Up on the wall a tall guardsman yelled in wordless triumph.
“My brother,” Jahdo said, and his voice was trembling.
By the time everyone had ridden through the gates, Kiel was down on the ground and waiting to greet them. Jahdo dismounted and raced to his brother's open arms with his mule and packhorse trailing after him. Dallandra tur
ned in the saddle and waved the prince over.
“We'd best dismount, don't you think?” she said. “I've no idea where to go now.”
“It would be polite,” Dar said. “Well, if you think Carra will be safe? There's quite a mob gathering.”
So there was—maybe a dozen men of the town watch had climbed down from the wall; everyone in earshot was hurrying their way; farther off, townsfolk were yelling out the news to those farther still. Dogs barked and came running, tails wagging, to join the excitement. Daralanteriel had his men dismount, but he handed the baby up to Carra and told her to stay on horseback. His men kept firm hands on the bridles of their horses. The pack mules, held loosely, began to bray and pull at their ropes every time a dog came near them.
Dallandra was just thinking that they were going to lose stock and supplies both when militiamen trotted over to lend a hand.
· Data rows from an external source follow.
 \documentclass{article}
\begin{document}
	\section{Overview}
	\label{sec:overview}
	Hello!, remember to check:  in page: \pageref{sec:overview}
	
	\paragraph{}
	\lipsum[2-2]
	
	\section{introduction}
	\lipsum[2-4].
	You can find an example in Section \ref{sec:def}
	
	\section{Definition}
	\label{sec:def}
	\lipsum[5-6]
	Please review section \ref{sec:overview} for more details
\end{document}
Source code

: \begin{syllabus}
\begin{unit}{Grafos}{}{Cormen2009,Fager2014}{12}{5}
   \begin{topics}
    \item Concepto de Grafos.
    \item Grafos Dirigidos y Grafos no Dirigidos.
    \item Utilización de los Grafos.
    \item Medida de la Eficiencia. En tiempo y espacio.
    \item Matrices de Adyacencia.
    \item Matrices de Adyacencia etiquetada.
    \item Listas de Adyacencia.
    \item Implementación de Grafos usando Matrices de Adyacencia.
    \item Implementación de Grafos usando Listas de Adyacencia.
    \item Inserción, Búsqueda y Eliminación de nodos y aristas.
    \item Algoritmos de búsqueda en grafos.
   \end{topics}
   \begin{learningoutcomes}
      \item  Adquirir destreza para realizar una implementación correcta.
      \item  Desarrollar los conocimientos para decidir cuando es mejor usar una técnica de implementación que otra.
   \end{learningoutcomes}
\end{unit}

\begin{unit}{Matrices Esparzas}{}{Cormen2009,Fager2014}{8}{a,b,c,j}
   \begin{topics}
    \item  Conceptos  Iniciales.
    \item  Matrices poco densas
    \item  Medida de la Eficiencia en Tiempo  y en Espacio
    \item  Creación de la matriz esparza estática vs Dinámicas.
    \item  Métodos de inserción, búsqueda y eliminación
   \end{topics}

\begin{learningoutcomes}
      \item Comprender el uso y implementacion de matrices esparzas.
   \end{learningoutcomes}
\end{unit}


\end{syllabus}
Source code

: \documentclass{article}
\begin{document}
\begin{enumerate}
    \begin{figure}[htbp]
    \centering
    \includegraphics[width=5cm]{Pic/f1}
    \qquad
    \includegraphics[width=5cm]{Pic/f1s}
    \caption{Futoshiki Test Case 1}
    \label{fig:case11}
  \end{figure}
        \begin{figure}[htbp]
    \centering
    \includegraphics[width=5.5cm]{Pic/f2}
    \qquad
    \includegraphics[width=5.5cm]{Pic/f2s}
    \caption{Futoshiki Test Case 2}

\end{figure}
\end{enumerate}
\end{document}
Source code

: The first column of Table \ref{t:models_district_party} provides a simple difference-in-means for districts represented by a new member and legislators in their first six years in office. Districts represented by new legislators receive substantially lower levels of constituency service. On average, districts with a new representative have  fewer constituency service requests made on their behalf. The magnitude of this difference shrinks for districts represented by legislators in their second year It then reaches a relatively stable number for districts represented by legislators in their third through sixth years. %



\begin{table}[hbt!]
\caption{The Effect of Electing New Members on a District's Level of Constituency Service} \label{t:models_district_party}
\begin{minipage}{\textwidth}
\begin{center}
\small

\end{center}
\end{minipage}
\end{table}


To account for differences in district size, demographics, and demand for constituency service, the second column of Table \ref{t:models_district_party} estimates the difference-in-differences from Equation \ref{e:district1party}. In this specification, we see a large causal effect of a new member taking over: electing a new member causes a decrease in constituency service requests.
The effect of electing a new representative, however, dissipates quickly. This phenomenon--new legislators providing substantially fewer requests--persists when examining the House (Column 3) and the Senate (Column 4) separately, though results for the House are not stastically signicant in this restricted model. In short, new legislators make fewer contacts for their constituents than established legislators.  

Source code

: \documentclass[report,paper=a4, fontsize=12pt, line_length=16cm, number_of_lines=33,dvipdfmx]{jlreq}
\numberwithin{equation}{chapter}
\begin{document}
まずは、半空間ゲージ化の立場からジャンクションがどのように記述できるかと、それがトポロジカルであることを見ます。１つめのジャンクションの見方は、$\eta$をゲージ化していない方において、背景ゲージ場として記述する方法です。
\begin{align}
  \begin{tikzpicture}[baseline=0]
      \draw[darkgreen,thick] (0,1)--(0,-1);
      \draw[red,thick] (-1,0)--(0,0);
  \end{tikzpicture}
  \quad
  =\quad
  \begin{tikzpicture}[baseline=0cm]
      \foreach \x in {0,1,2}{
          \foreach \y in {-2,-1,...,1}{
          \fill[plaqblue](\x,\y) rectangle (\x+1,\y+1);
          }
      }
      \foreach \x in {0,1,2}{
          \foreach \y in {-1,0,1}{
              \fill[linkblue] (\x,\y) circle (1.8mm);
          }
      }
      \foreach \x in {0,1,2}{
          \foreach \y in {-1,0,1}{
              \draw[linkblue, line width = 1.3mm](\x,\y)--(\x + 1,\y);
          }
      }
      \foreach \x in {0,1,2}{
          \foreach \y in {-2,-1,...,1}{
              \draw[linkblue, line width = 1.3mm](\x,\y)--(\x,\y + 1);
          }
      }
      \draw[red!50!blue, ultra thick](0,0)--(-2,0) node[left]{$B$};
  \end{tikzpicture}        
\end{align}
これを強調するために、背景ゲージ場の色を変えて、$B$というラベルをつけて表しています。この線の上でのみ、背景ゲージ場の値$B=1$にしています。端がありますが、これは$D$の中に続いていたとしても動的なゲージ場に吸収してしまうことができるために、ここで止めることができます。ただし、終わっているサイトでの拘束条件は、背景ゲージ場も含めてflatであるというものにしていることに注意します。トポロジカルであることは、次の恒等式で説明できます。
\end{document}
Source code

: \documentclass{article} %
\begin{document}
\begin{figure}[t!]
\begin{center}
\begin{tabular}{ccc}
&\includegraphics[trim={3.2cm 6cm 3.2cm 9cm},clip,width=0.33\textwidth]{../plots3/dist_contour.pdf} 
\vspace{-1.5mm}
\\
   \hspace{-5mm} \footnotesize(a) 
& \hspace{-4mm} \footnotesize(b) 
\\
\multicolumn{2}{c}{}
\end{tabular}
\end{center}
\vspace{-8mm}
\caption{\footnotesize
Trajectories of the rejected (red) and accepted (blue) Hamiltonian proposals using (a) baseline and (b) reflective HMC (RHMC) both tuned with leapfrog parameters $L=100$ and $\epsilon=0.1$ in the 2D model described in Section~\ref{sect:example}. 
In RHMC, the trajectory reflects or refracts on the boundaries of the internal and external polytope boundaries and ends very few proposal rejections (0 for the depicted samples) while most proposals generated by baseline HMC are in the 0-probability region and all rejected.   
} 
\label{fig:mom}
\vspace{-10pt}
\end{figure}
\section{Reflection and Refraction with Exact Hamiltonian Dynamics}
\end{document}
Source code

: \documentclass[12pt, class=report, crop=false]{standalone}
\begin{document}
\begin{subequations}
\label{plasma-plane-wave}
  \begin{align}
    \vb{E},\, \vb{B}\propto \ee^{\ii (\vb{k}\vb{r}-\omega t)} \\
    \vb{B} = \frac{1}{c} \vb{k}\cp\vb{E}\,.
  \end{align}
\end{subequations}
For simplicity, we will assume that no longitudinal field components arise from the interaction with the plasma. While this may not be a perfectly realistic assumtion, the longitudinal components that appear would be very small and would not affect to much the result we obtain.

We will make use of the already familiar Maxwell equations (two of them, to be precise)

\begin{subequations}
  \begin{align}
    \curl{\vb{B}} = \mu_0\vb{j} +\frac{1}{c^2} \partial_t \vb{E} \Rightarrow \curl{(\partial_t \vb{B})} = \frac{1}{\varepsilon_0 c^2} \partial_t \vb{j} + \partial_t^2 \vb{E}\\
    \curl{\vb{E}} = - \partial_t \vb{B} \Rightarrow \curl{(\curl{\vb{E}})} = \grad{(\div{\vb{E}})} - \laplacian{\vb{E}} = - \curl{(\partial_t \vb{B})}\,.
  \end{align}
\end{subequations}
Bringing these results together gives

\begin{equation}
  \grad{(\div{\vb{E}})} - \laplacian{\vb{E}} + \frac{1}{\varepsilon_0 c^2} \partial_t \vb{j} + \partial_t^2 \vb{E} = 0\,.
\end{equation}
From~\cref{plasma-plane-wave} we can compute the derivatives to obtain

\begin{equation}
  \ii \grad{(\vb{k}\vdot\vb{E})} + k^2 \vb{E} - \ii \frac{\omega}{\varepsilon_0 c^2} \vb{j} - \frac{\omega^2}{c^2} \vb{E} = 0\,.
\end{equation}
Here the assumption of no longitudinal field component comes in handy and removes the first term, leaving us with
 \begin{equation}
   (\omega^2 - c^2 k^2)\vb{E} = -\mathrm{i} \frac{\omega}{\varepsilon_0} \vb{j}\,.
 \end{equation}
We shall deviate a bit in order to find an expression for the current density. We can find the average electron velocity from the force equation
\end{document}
In a flurry of quick greetings they took over the pack animals and allowed the elven men to settle their horses down. From the back of the crowd, Dallandra heard a determined sort of shouting that swept forward from person to person until she could finally understand the words.
“Let the councilmen through! Here, step aside for the councilmen!”
With their streaky-red cloaks billowing around them two men, one skinny and grey, the other blond and good-looking, were working their way through the crowd. From Niffa's descriptions Dallandra could guess that the blond was Verrarc. The older man stopped and began talking to the townsfolk, pointing with one hand and tapping someone here and there on the shoulder with the other to make the crowd move back and thin out. Verrarc, however, strode toward the group at the gates.
While she waited for him to reach her, Dallandra summoned the dweomer sight and studied his aura, an unpleasant greenish color, all shrivelled around him like a wet shirt. So this was the man who'd ensorceled Jahdo. It was hard to imagine him summoning the power to have done such a thing, but when Jahdo looked up and saw him, the boy shrank back against his older brother. Verrarc gave him a look that ached with a fear to match it, and his aura seemed to shred at the edges, suddenly grey. Dallandra hurriedly returned her sight to normal.